1

I'm curious to know if it is possible to do partial string matches using the %in% operator in R. I know that there are many ways to use stringr, etc. to find partial string matches, but my current code works easier using the %in% operator.

For instance, imagine this vector:

x <- c("Withdrawn", "withdrawn", "5-Withdrawn", "2-WITHDRAWN", "withdrawnn")

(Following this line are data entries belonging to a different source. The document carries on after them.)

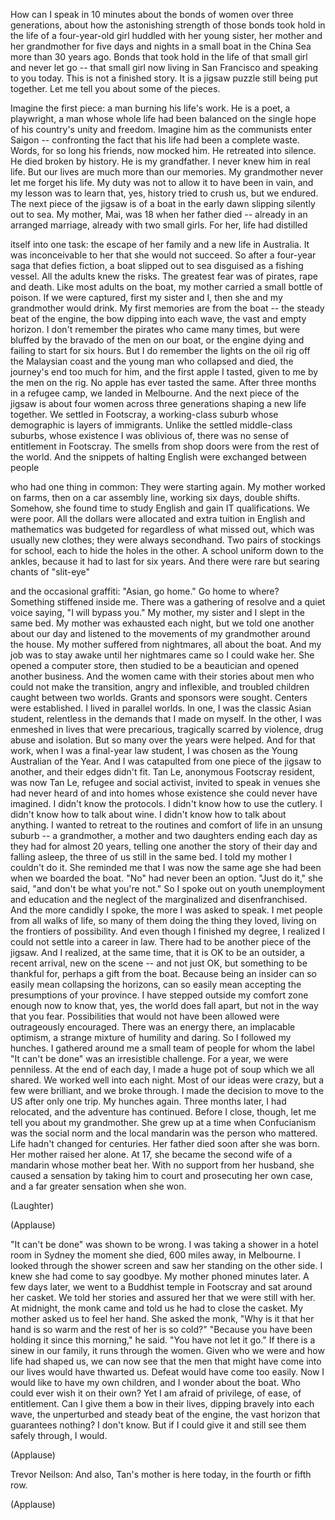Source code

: 
How can I speak in 10 minutes
about the bonds of women
over three generations,
about how the astonishing
strength of those bonds
took hold in the life
of a four-year-old girl
huddled with her young sister,
her mother and her grandmother
for five days and nights
in a small boat in the China Sea
more than 30 years ago.
Bonds that took hold
in the life of that small girl
and never let go --
that small girl now
living in San Francisco
and speaking to you today.
This is not a finished story.
It is a jigsaw puzzle
still being put together.
Let me tell you about some of the pieces.

Imagine the first piece:
a man burning his life&#39;s work.
He is a poet, a playwright,
a man whose whole life
had been balanced on the single hope
of his country&#39;s unity and freedom.
Imagine him as the communists
enter Saigon --
confronting the fact
that his life had been a complete waste.
Words, for so long his friends,
now mocked him.
He retreated into silence.
He died broken by history.
He is my grandfather.
I never knew him in real life.
But our lives are much more
than our memories.
My grandmother never
let me forget his life.
My duty was not to allow
it to have been in vain,
and my lesson was to learn
that, yes, history tried to crush us,
but we endured.
The next piece of the jigsaw
is of a boat in the early dawn
slipping silently out to sea.
My mother, Mai, was 18
when her father died --
already in an arranged marriage,
already with two small girls.
For her, life had distilled

itself into one task:
the escape of her family
and a new life in Australia.
It was inconceivable to her
that she would not succeed.
So after a four-year saga
that defies fiction,
a boat slipped out to sea
disguised as a fishing vessel.
All the adults knew the risks.
The greatest fear
was of pirates, rape and death.
Like most adults on the boat,
my mother carried
a small bottle of poison.
If we were captured,
first my sister and I,
then she and my grandmother would drink.
My first memories are from the boat --
the steady beat of the engine,
the bow dipping into each wave,
the vast and empty horizon.
I don&#39;t remember the pirates
who came many times,
but were bluffed by the bravado
of the men on our boat,
or the engine dying
and failing to start for six hours.
But I do remember the lights
on the oil rig off the Malaysian coast
and the young man who collapsed and died,
the journey&#39;s end too much for him,
and the first apple I tasted,
given to me by the men on the rig.
No apple has ever tasted the same.
After three months in a refugee camp,
we landed in Melbourne.
And the next piece of the jigsaw
is about four women
across three generations
shaping a new life together.
We settled in Footscray,
a working-class suburb
whose demographic is layers of immigrants.
Unlike the settled middle-class suburbs,
whose existence I was oblivious of,
there was no sense
of entitlement in Footscray.
The smells from shop doors
were from the rest of the world.
And the snippets of halting English
were exchanged between people

who had one thing in common:
They were starting again.
My mother worked on farms,
then on a car assembly line,
working six days, double shifts.
Somehow, she found time to study English
and gain IT qualifications.
We were poor.
All the dollars were allocated
and extra tuition in English
and mathematics was budgeted for
regardless of what missed out,
which was usually new clothes;
they were always secondhand.
Two pairs of stockings for school,
each to hide the holes in the other.
A school uniform down to the ankles,
because it had to last for six years.
And there were rare
but searing chants of &quot;slit-eye&quot;

and the occasional graffiti:
&quot;Asian, go home.&quot;
Go home to where?
Something stiffened inside me.
There was a gathering of resolve
and a quiet voice saying,
&quot;I will bypass you.&quot;
My mother, my sister and I
slept in the same bed.
My mother was exhausted each night,
but we told one another about our day
and listened to the movements
of my grandmother around the house.
My mother suffered from nightmares,
all about the boat.
And my job was to stay awake
until her nightmares came
so I could wake her.
She opened a computer store,
then studied to be a beautician
and opened another business.
And the women came with their stories
about men who could not
make the transition,
angry and inflexible,
and troubled children
caught between two worlds.
Grants and sponsors were sought.
Centers were established.
I lived in parallel worlds.
In one, I was the classic Asian student,
relentless in the demands
that I made on myself.
In the other, I was enmeshed
in lives that were precarious,
tragically scarred by violence,
drug abuse and isolation.
But so many over the years were helped.
And for that work,
when I was a final-year law student,
I was chosen as the Young
Australian of the Year.
And I was catapulted from
one piece of the jigsaw to another,
and their edges didn&#39;t fit.
Tan Le, anonymous Footscray resident,
was now Tan Le,
refugee and social activist,
invited to speak in venues
she had never heard of
and into homes whose existence
she could never have imagined.
I didn&#39;t know the protocols.
I didn&#39;t know how to use the cutlery.
I didn&#39;t know how to talk about wine.
I didn&#39;t know how to talk about anything.
I wanted to retreat
to the routines and comfort
of life in an unsung suburb --
a grandmother, a mother and two daughters
ending each day as they had
for almost 20 years,
telling one another the story of their day
and falling asleep,
the three of us still in the same bed.
I told my mother I couldn&#39;t do it.
She reminded me that I was now
the same age she had been
when we boarded the boat.
&quot;No&quot; had never been an option.
&quot;Just do it,&quot; she said,
&quot;and don&#39;t be what you&#39;re not.&quot;
So I spoke out on youth
unemployment and education
and the neglect of the marginalized
and disenfranchised.
And the more candidly I spoke,
the more I was asked to speak.
I met people from all walks of life,
so many of them doing
the thing they loved,
living on the frontiers of possibility.
And even though I finished my degree,
I realized I could not settle
into a career in law.
There had to be another piece
of the jigsaw.
And I realized, at the same time,
that it is OK to be an outsider,
a recent arrival,
new on the scene --
and not just OK,
but something to be thankful for,
perhaps a gift from the boat.
Because being an insider can so easily
mean collapsing the horizons,
can so easily mean accepting
the presumptions of your province.
I have stepped outside
my comfort zone enough now
to know that, yes,
the world does fall apart,
but not in the way that you fear.
Possibilities that would not
have been allowed
were outrageously encouraged.
There was an energy there,
an implacable optimism,
a strange mixture of humility and daring.
So I followed my hunches.
I gathered around me
a small team of people
for whom the label &quot;It can&#39;t be done&quot;
was an irresistible challenge.
For a year, we were penniless.
At the end of each day,
I made a huge pot of soup
which we all shared.
We worked well into each night.
Most of our ideas were crazy,
but a few were brilliant,
and we broke through.
I made the decision to move
to the US after only one trip.
My hunches again.
Three months later, I had relocated,
and the adventure has continued.
Before I close, though,
let me tell you about my grandmother.
She grew up at a time when Confucianism
was the social norm
and the local mandarin
was the person who mattered.
Life hadn&#39;t changed for centuries.
Her father died soon after she was born.
Her mother raised her alone.
At 17, she became the second wife
of a mandarin whose mother beat her.
With no support from her husband,
she caused a sensation
by taking him to court
and prosecuting her own case,
and a far greater sensation when she won.

(Laughter)


(Applause)

&quot;It can&#39;t be done&quot; was shown to be wrong.
I was taking a shower
in a hotel room in Sydney
the moment she died,
600 miles away, in Melbourne.
I looked through the shower screen
and saw her standing on the other side.
I knew she had come to say goodbye.
My mother phoned minutes later.
A few days later,
we went to a Buddhist temple in Footscray
and sat around her casket.
We told her stories and assured her
that we were still with her.
At midnight, the monk came
and told us he had to close the casket.
My mother asked us to feel her hand.
She asked the monk,
&quot;Why is it that her hand is so warm
and the rest of her is so cold?&quot;
&quot;Because you have been holding it
since this morning,&quot; he said.
&quot;You have not let it go.&quot;
If there is a sinew in our family,
it runs through the women.
Given who we were
and how life had shaped us,
we can now see that the men
that might have come into our lives
would have thwarted us.
Defeat would have come too easily.
Now I would like to have my own children,
and I wonder about the boat.
Who could ever wish it on their own?
Yet I am afraid of privilege,
of ease,
of entitlement.
Can I give them a bow in their lives,
dipping bravely into each wave,
the unperturbed and steady
beat of the engine,
the vast horizon that guarantees nothing?
I don&#39;t know.
But if I could give it
and still see them safely through,
I would.

(Applause)


Trevor Neilson: And also,
Tan&#39;s mother is here today,
in the fourth or fifth row.

(Applause)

I want each of these to be TRUE because the string contains "Withdrawn", but only the first is TRUE:

x %in% c("Withdrawn")
[1]  TRUE FALSE FALSE FALSE FALSE

I tried using regex to at least make it case insensitive, but that made everything false:

x %in% c("(?i)Withdrawn")
[1] FALSE FALSE FALSE FALSE FALSE

So, is it possible to yield TRUE on all of these using the %in% operator with maybe a wrapper? Because it's easy to use tolower() or toupper(), I'm not as concerned with the case sensitivity; however, it is important to me that the code would trigger "withdrawn", "withdrawnn", and "5-withdrawn".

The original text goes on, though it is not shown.